It could be tested either on the PEG.js author's site: [http://pegjs.majda.cz/online] or on the PEG.js Web-IDE: [http://peg.arcanis.fr/]

If somebody has answers for the previous questions (i.e. general approach for disambiguation of the grammar, examples to the expressions available in PEG.js) as well as improvement advices to the grammar itself (this is I think far away from an ideal grammar now), I would very appreciate!

回答1:

so why is it separated in so many nesting levels and even undefined is included in the output?

If you look at the documentation for PEG.js, you'll see almost every operator collects the results of its operands into an array. undefined is returned by the ! operator.

The $ operator bypasses all this nesting and just gives you the actual string that matches, eg: [a-z]+ will give an array of letters, but $[a-z]+ will give a string of letters.

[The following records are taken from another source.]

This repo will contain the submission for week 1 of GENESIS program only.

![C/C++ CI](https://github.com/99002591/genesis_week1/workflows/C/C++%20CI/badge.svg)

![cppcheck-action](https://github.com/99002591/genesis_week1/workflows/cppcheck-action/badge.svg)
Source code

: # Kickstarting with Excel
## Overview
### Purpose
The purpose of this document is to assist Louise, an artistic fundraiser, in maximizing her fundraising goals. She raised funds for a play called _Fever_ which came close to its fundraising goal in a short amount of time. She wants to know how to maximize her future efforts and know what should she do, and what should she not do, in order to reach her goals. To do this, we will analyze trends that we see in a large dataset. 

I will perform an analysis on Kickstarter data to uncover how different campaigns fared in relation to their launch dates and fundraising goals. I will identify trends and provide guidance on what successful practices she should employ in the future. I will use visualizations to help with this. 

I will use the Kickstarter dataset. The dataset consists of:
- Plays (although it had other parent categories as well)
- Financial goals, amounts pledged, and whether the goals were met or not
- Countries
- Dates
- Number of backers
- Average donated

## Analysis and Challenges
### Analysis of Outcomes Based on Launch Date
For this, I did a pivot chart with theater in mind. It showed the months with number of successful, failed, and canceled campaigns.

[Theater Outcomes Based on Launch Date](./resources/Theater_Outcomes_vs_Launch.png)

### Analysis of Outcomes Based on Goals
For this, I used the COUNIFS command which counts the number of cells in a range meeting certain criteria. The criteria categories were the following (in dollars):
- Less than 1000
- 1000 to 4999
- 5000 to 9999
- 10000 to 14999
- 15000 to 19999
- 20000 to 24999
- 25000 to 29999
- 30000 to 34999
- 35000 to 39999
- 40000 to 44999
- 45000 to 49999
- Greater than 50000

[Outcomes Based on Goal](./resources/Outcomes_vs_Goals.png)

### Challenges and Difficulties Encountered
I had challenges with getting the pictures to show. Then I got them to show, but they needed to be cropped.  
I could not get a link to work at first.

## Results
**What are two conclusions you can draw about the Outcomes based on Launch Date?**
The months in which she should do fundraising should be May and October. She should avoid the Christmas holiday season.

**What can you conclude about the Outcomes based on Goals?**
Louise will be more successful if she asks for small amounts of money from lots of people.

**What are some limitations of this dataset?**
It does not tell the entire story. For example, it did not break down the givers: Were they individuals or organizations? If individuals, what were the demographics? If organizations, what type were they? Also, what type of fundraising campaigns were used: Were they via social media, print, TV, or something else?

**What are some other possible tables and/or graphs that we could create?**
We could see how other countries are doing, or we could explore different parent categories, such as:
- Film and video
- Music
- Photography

I think most of the parsing here follows the pattern: "give me everything until I see this string". You should express this in PEG by first using ! to make sure you haven't hit the terminating string, and then just taking the next character. For example, to get everything up to " abbr -":

(!" abbr -" .)+

If the terminating string is a single character, you can use [^] as a short form of this, eg: [^x]+ is a shorter way of saying (!"x" .)+.

Parsing comma/semicolon separated phrases rather than comma/semicolon terminated phrases is slightly annoying, but treating them as optional terminators seems to work (with some triming).

start = $(!" abbr -" .)+ " abbr -" $num "." [ ]? "(012)" 
  phrase_comma+ "- (" noq_phrase_semi+ q_phrase_semi+ ")"
  $.*
phrase_comma    =      p:$[^-,]+    [, ]* { return p.trim() }
noq_phrase_semi = !'"' p:$[^;]+     [; ]* { return p.trim() }
q_phrase_semi   =  '"' p:$[^"]+ '"' [; ]* { return p }
num = [0-9]+

gives

[
    "simple word",
    " abbr -",
    "8",
    ".",
    " ",
    "(012)",
    [
        "word",
        "simple phrase",
        "one another phrase"
    ],
    "- (",
    [
        "simply dummy text of the printing",
        "Lorem Ipsum : \"Lorem\" - has been the industry's standard dummy text, ever since the 1500s!"
    ],
    [
        "It is a long established!",
        "Sometimes by accident, sometimes on purpose (injected humour and the like)",
        "sometimes on purpose"
    ],
    ")",
    " This is the end of the line"
]